Anew - Columbia River Forestry Project
Improved Forest Management
Forestry
プロジェクト概要
The Anew - Columbia River Forestry Project is designed to improve forest management across a large, conservation-owned forest landscape in the Lower Columbia River region. It addresses the common practice of short, even‑aged rotations by private landowners in the area. Instead, it focuses on sustainable forest growth and selective maintenance harvests that prioritize wildlife habitat, water quality, and overall forest health. The project maintains on‑site carbon stocks to deliver climate benefits through additional carbon storage. It spans about 13,393 acres across southwestern Washington and northwestern Oregon, and is owned by Columbia Land Trust, a non‑profit that conserves land along the lower Columbia River.

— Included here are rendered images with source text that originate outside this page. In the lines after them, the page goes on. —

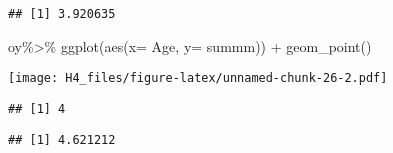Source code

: \documentclass[
]{article}
\newenvironment{Shaded}{\begin{snugshade}}{\end{snugshade}}
\newcommand{\AttributeTok}[1]{\textcolor[rgb]{0.77,0.63,0.00}{#1}}
\newcommand{\FunctionTok}[1]{\textcolor[rgb]{0.00,0.00,0.00}{#1}}
\newcommand{\NormalTok}[1]{#1}
\newcommand{\SpecialCharTok}[1]{\textcolor[rgb]{0.00,0.00,0.00}{#1}}
\begin{document}
\begin{Shaded}
\end{Shaded}

\begin{verbatim}
## [1] 3.920635
\end{verbatim}

\begin{Shaded}
\begin{Highlighting}[]
\NormalTok{oy}\SpecialCharTok{\%\textgreater{}\%} \FunctionTok{ggplot}\NormalTok{(}\FunctionTok{aes}\NormalTok{(}\AttributeTok{x=}\NormalTok{ Age, }\AttributeTok{y=}\NormalTok{ summm)) }\SpecialCharTok{+} \FunctionTok{geom\_point}\NormalTok{()}
\end{Highlighting}
\end{Shaded}

\texttt{[image: H4\_files/figure-latex/unnamed-chunk-26-2.pdf]}

\begin{Shaded}
\end{Shaded}

\begin{verbatim}
## [1] 4
\end{verbatim}

\begin{Shaded}
\end{Shaded}

\begin{verbatim}
## [1] 4.621212
\end{verbatim}
\end{document}
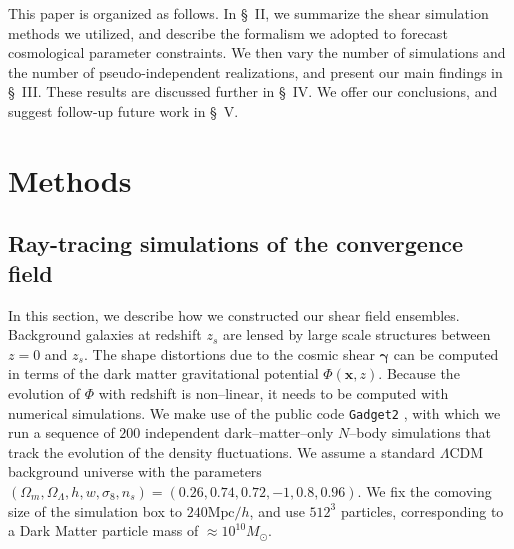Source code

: \documentclass[reprint,aps,prd,superscriptaddress,showkeys,showpacs]{revtex4-1}
\newcommand{\bb}[1]{\mathbf{#1}}
\begin{document}
This paper is organized as follows.  In \S~II, we summarize the shear
simulation methods we utilized, and describe the formalism we adopted
to forecast cosmological parameter constraints. We then vary the
number of simulations and the number of pseudo-independent
realizations, and present our main findings in \S~III. These results
are discussed further in \S~IV.  We offer our conclusions, and suggest
follow-up future work in \S~V.


\section{Methods}

\subsection{Ray-tracing simulations of the convergence field}
\label{shearsim}
%
In this section, we describe how we constructed our shear field
ensembles. Background galaxies at redshift $z_s$ are lensed by large
scale structures between $z=0$ and $z_s$. The shape distortions due to
the cosmic shear $\pmb{\gamma}$ can be computed in terms of the dark
matter gravitational potential $\Phi(\bb{x},z)$. Because the evolution
of $\Phi$ with redshift is non--linear, it needs to be computed with
numerical simulations. We make use of the public code \texttt{Gadget2}
\citep{Gadget2}, with which we run a sequence of $200$ independent
dark--matter--only $N$--body simulations that track the evolution of
the density fluctuations. We assume a standard $\Lambda$CDM background
universe with the parameters
$(\Omega_m,\Omega_\Lambda,h,w,\sigma_8,n_s)=(0.26,0.74,0.72,-1,0.8,0.96)$.
We fix the comoving size of the simulation box to $240\mathrm{Mpc}/h$,
and use $512^3$ particles, corresponding to a Dark Matter particle mass of
$\approx 10^{10}M_\odot$.
\end{document}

The project implements improved forest management with an emphasis on primarily uneven‑aged silviculture. This approach supports longer rotation lengths and healthier, more resilient stands. While commercial harvesting is expected to occur, it is managed less intensively than the regional baseline. Greenhouse gas benefits come from greater carbon stored in live trees above and below ground, as well as standing dead wood. The project applies permanence safeguards through a risk assessment and buffer, and it accounts for market leakage with conservative deductions to credited outcomes.

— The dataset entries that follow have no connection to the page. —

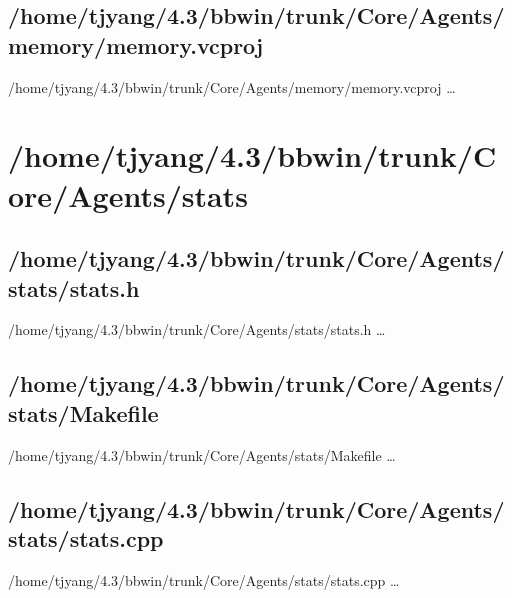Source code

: \subsection{/home/tjyang/4.3/bbwin/trunk/Core/Agents/memory/memory.vcproj}
\lstset{numberstyle=\tiny,numbers=left,
   breaklines=true,
   stepnumber=1,numbersep=5pt,firstnumber=1,
   xleftmargin=12pt,showstringspaces=false}
\noindent /home/tjyang/4.3/bbwin/trunk/Core/Agents/memory/memory.vcproj  \ldots





\section{/home/tjyang/4.3/bbwin/trunk/Core/Agents/stats}

\subsection{/home/tjyang/4.3/bbwin/trunk/Core/Agents/stats/stats.h}
\lstset{numberstyle=\tiny,numbers=left,
   breaklines=true,
   stepnumber=1,numbersep=5pt,firstnumber=1,
   xleftmargin=12pt,showstringspaces=false}
\noindent /home/tjyang/4.3/bbwin/trunk/Core/Agents/stats/stats.h  \ldots



\subsection{/home/tjyang/4.3/bbwin/trunk/Core/Agents/stats/Makefile}
\lstset{numberstyle=\tiny,numbers=left,
   breaklines=true,
   stepnumber=1,numbersep=5pt,firstnumber=1,
   xleftmargin=12pt,showstringspaces=false}
\noindent /home/tjyang/4.3/bbwin/trunk/Core/Agents/stats/Makefile  \ldots



\subsection{/home/tjyang/4.3/bbwin/trunk/Core/Agents/stats/stats.cpp}
\lstset{numberstyle=\tiny,numbers=left,
   breaklines=true,
   stepnumber=1,numbersep=5pt,firstnumber=1,
   xleftmargin=12pt,showstringspaces=false}
\noindent /home/tjyang/4.3/bbwin/trunk/Core/Agents/stats/stats.cpp  \ldots




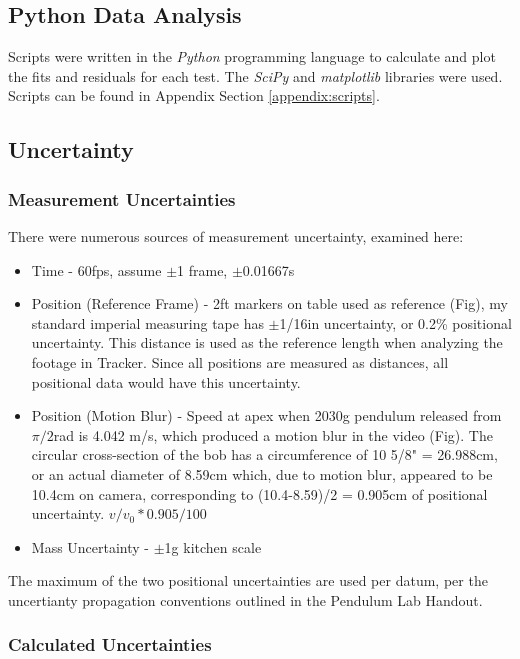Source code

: \documentclass[12pt]{article}
\begin{document}
\subsection{Python Data Analysis}
Scripts were written in the \emph{Python} programming language\cite{python} to calculate and plot the fits and residuals for each test. The \emph{SciPy}\cite{scipy} and \emph{matplotlib}\cite{matplotlib} libraries were used. Scripts can be found in Appendix Section \ref{appendix:scripts}.
\pagebreak
\subsection{Uncertainty}
\label{section:uncertainty}

\subsubsection{Measurement Uncertainties}
\noindent
There were numerous sources of measurement uncertainty, examined here:
\begin{itemize}
    \item Time - 60fps, assume $\pm$1 frame, $\pm$0.01667s
    \item Position (Reference Frame) - 2ft markers on table used as reference (Fig), my standard imperial measuring tape has $\pm$1/16in uncertainty, or 0.2\% positional uncertainty. This distance is used as the reference length when analyzing the footage in Tracker. Since all positions are measured as distances, all positional data would have this uncertainty.
    \item Position (Motion Blur) - Speed at apex when 2030g pendulum released from $\pi/2$rad is 4.042 m/s, which produced a motion blur in the video (Fig). The circular cross-section of the bob has a circumference of 10 5/8" = 26.988cm, or an actual diameter of 8.59cm which, due to motion blur, appeared to be 10.4cm on camera, corresponding to (10.4-8.59)/2 = 0.905cm of positional uncertainty. $v/v_0 * 0.905 / 100$
    \item Mass Uncertainty - $\pm$1g kitchen scale
\end{itemize}

The maximum of the two positional uncertainties are used per datum, per the uncertianty propagation conventions outlined in the Pendulum Lab Handout.

\subsubsection{Calculated Uncertainties}
\end{document}
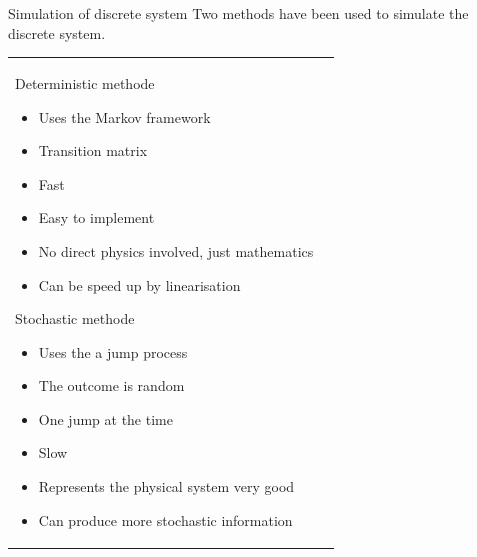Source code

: \begin{frame}{Simulation of discrete system}
  Two methods have been used to simulate the discrete system.
  \begin{tabular}{l l}
  	\begin{minipage}{0.5\textwidth}
  		\begin{block}{Deterministic methode}
		\begin{itemize}
		\item Uses the Markov framework
		\item Transition matrix
		\item Fast
		\item Easy to implement
		\item No direct physics involved, just mathematics
		\item Can be speed up by linearisation
		\end{itemize}
  		\end{block}
  	\end{minipage}
  	\begin{minipage}{0.5\textwidth}
  			\begin{block}{ Stochastic methode}
  				\begin{itemize}
  				  \item Uses the a jump process
  				  \item The outcome is random
  				  \item One jump at the time
  				  \item Slow
  				  \item Represents the physical system very good
  				  \item Can produce more stochastic information
  				\end{itemize}
  		  	\end{block}
  	\end{minipage}
  	\end{tabular}
\end{frame}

The project is enrolled in a programmatic development approach that supports a multi‑site design. Columbia Land Trust is the landowner and project proponent. Anew Carbon Development serves as the offset developer, coordinating implementation, modeling, reporting, and monitoring. Resilient Forestry conducted the forest carbon inventory, and an accredited verifier conducted third‑party verification. In addition to climate benefits, the project properties are managed for conservation outcomes that include habitat for threatened species, watershed protection, and recreation and education opportunities.